**Task description**
Reproduce the entries below exactly, but only from the line containing "works on TCP." to the line containing "1. Rozdzielenie plików", inclusive.

**Input data**
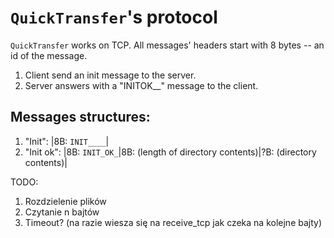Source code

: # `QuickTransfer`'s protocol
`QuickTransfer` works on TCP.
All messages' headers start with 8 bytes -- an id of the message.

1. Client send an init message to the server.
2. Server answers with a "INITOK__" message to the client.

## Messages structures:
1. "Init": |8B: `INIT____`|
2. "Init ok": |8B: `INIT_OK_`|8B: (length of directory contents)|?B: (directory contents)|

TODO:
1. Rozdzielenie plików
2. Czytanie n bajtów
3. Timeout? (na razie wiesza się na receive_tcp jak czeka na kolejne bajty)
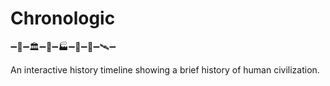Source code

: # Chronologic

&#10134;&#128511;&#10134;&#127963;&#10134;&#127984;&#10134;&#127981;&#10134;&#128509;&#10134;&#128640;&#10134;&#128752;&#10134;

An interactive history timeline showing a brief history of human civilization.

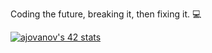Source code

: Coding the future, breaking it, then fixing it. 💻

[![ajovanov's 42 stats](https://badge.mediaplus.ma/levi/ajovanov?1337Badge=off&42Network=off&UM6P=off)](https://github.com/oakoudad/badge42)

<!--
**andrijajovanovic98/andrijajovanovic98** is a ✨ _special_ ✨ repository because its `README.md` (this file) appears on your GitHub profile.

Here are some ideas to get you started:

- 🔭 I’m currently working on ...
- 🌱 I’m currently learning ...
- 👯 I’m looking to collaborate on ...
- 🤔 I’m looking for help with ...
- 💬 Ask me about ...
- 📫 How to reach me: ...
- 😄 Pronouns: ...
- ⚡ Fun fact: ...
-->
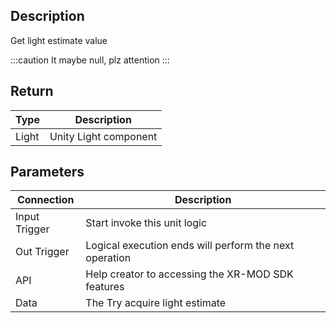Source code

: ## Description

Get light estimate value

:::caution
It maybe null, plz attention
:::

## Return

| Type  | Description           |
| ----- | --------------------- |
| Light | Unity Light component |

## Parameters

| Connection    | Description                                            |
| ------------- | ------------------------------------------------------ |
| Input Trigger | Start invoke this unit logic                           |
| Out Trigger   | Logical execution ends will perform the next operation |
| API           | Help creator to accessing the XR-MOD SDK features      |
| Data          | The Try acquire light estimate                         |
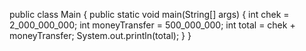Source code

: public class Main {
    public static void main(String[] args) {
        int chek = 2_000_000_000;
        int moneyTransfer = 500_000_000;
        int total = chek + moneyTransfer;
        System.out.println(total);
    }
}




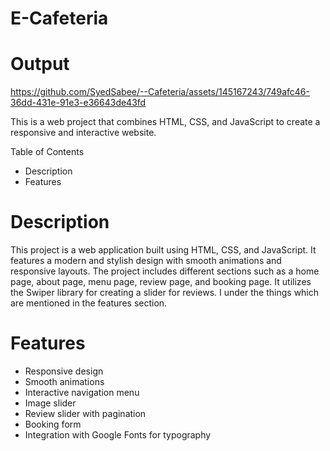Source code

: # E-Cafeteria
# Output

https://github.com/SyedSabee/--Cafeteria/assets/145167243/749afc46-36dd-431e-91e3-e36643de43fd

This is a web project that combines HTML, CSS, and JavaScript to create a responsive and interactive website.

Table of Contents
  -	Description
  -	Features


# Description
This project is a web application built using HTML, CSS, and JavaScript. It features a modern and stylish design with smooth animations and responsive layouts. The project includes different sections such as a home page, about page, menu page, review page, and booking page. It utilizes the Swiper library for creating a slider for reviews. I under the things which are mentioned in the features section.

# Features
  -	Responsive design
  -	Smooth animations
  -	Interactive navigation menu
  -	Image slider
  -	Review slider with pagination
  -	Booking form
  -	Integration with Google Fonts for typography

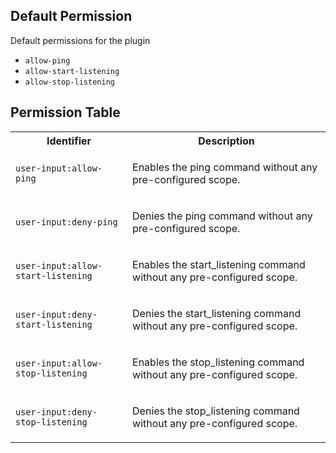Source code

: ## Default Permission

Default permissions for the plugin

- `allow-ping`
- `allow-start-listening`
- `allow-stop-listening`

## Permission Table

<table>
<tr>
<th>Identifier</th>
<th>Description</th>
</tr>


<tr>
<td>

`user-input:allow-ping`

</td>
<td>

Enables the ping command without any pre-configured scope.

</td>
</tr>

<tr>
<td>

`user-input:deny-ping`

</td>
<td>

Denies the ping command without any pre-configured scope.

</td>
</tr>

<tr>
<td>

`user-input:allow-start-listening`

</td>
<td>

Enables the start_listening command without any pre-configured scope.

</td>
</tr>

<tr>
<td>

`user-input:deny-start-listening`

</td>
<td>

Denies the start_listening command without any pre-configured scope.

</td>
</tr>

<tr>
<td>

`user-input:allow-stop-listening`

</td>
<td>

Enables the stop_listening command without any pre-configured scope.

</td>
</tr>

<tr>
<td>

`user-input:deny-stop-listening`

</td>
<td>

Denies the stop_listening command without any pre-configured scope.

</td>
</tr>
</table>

**Answer to the exercise**
`QuickTransfer` works on TCP.
All messages' headers start with 8 bytes -- an id of the message.

1. Client send an init message to the server.
2. Server answers with a "INITOK__" message to the client.

## Messages structures:
1. "Init": |8B: `INIT____`|
2. "Init ok": |8B: `INIT_OK_`|8B: (length of directory contents)|?B: (directory contents)|

TODO:
1. Rozdzielenie plików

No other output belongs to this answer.